Ceramides contribute to obesity-linked insulin resistance and inflammation in vivo, but whether this is a cell-autonomous phenomenon is debated, particularly in muscle, which dictates whole-body glucose uptake. We comprehensively analyzed lipid species produced in response to fatty acids and examined the consequence to insulin resistance and pro-inflammatory pathways. L6 myotubes were incubated with BSA-adsorbed palmitate or palmitoleate in the presence of myriocin, fenretinide, or fumonisin B1. Lipid species were determined by lipidomic analysis. Insulin sensitivity was scored by Akt phosphorylation and glucose transporter 4 (GLUT4) translocation, while pro-inflammatory indices were estimated by IκBα degradation and cytokine expression. Palmitate, but not palmitoleate, had mild effects on Akt phosphorylation but significantly inhibited insulin-stimulated GLUT4 translocation and increased expression of pro-inflammatory cytokines Il6 and Ccl2 Ceramides, hexosylceramides, and sphingosine-1-phosphate significantly heightened by palmitate correlated negatively with insulin sensitivity and positively with pro-inflammatory indices. Inhibition of sphingolipid pathways led to marked changes in cellular lipids, but did not prevent palmitate-induced impairment of insulin-stimulated GLUT4 translocation, suggesting that palmitate-induced accumulation of deleterious lipids and insulin resistance are correlated but independent events in myotubes. We propose that muscle cell-endogenous ceramide production does not evoke insulin resistance and that deleterious effects of ceramides in vivo may arise through ancillary cell communication.

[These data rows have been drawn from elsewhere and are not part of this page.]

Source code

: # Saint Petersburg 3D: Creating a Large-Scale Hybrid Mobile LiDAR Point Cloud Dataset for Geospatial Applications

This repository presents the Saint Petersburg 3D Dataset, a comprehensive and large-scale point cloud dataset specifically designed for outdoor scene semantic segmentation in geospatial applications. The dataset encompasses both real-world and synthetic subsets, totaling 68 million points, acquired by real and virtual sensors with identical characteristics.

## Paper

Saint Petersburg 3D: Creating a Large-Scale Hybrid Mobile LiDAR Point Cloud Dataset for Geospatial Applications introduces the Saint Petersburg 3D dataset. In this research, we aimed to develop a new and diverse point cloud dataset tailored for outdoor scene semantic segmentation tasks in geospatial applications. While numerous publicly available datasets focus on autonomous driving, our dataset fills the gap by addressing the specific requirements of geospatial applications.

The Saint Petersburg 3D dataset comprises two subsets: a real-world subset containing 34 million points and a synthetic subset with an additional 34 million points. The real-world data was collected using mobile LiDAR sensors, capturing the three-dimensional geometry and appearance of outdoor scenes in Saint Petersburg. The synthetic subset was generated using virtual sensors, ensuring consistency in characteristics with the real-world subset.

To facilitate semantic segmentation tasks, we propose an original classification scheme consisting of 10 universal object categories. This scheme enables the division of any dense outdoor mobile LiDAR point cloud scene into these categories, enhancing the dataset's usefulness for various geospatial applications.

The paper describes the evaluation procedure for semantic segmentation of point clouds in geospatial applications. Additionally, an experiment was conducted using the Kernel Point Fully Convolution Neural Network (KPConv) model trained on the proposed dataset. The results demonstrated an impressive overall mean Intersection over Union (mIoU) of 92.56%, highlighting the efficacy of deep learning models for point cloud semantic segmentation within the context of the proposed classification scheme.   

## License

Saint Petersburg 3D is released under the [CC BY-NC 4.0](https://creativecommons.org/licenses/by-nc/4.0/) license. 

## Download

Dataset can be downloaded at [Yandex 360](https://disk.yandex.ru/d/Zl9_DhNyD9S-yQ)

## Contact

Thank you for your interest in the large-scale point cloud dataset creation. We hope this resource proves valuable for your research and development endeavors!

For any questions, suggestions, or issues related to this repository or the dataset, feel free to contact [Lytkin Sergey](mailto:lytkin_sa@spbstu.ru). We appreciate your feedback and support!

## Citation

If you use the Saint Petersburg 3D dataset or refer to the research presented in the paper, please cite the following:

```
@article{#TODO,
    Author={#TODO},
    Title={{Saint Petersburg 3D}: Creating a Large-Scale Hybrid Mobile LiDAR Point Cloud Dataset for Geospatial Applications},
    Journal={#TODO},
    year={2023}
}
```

Keywords: ceramides; glucose transporter 4; inflammation; lipidomics.

Fig. 1.

Palmitate, but not palmitoleate, impairs insulin action and activates inflammatory signals. L6 myotubes were exposed to 0.5 mM PA, PO, or the BSA vehicle for 18 h and then stimulated with 100 nM insulin for 20 min. A: Surface GLUT4 was measured as described in the Methods (n = 4; *P < 0.05 vs. BSA control). B, C: Ccl2 and Il6 expression was measured by qPCR (n = 3; *P < 0.05 vs. BSA control).

Fig. 2.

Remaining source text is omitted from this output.